Task directions: As you write out the lines from the one containing "of data sink." through the last line of the records, keep them exact and leave out pictures.

Items from a data source:
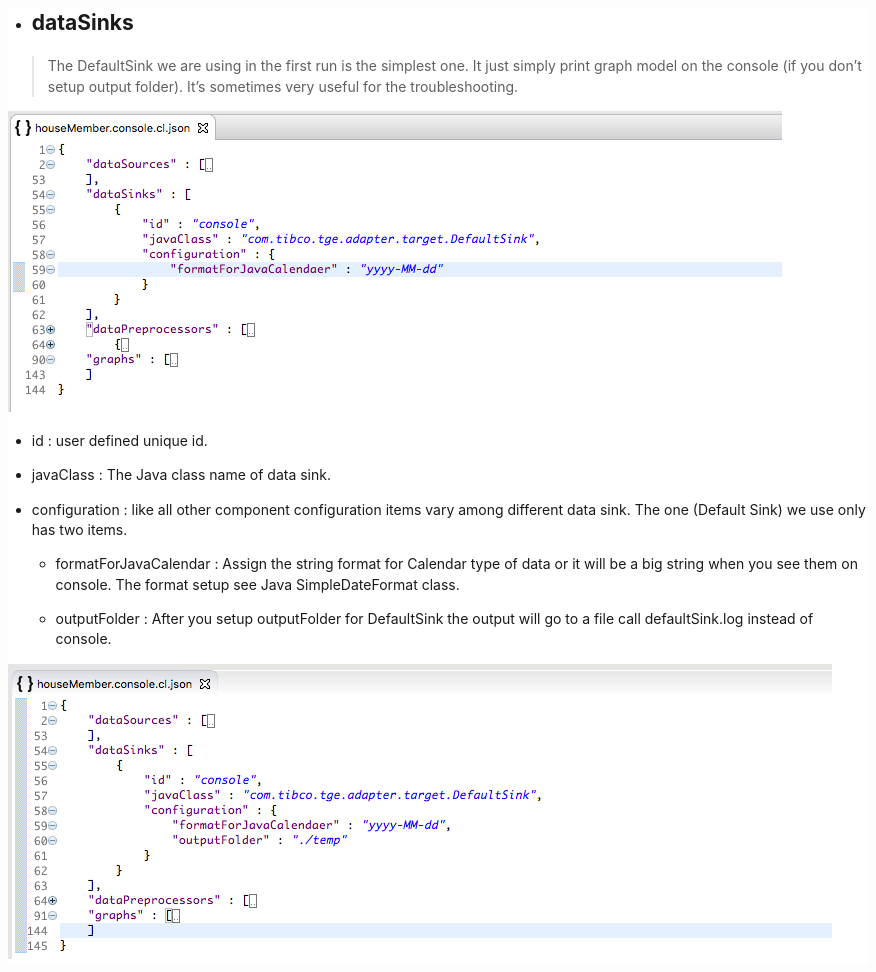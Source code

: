 -   dataSinks
    ---------

> The DefaultSink we are using in the first run is the simplest one. It just simply print graph model on the console (if you don’t setup output folder). It’s sometimes very useful for the troubleshooting.

![](./README/media/image29.png)

-   id : user defined unique id.

-   javaClass : The Java class name of data sink.

-   configuration : like all other component configuration items vary among different data sink. The one (Default Sink) we use only has two items.

    -   formatForJavaCalendar : Assign the string format for Calendar type of data or it will be a big string when you see them on console. The format setup see Java SimpleDateFormat class.

    -   outputFolder : After you setup outputFolder for DefaultSink the output will go to a file call defaultSink.log instead of console.

![](./README/media/image34.png)
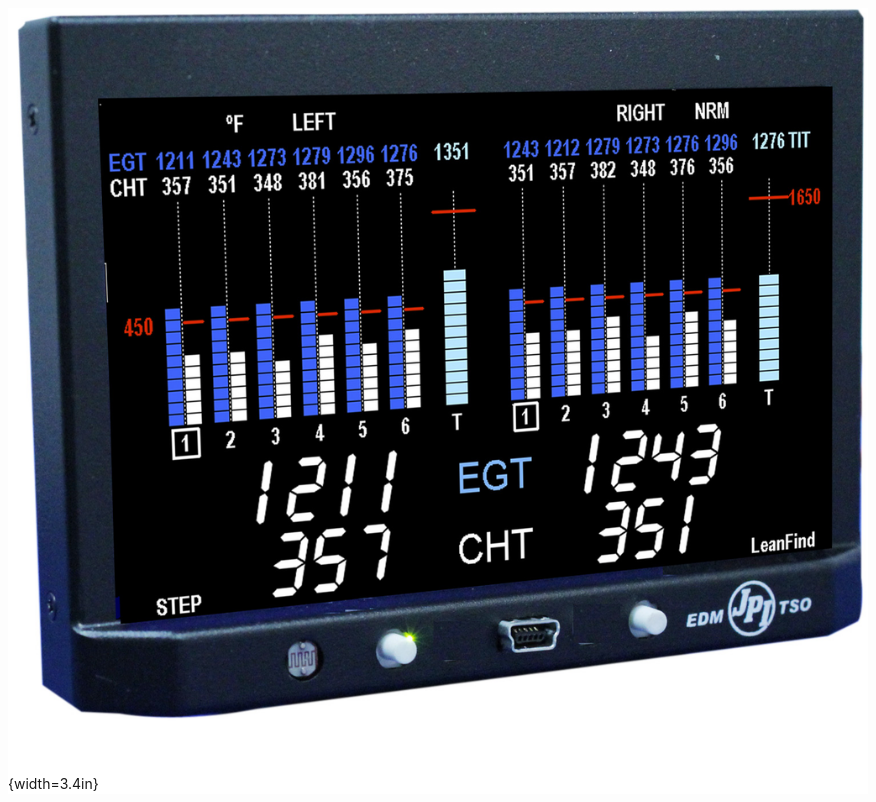 ![E55 Baron (N322ET) JPI engine monitor](../../../img/e55-baron-n322et/jpi-edm-790.jpg){width=3.4in}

Expected output:
-   javaClass : The Java class name of data sink.

-   configuration : like all other component configuration items vary among different data sink. The one (Default Sink) we use only has two items.

    -   formatForJavaCalendar : Assign the string format for Calendar type of data or it will be a big string when you see them on console. The format setup see Java SimpleDateFormat class.

    -   outputFolder : After you setup outputFolder for DefaultSink the output will go to a file call defaultSink.log instead of console.

![](./README/media/image34.png)
 ![E55 Baron (N322ET) JPI engine monitor](../../../img/e55-baron-n322et/jpi-edm-790.jpg){width=3.4in}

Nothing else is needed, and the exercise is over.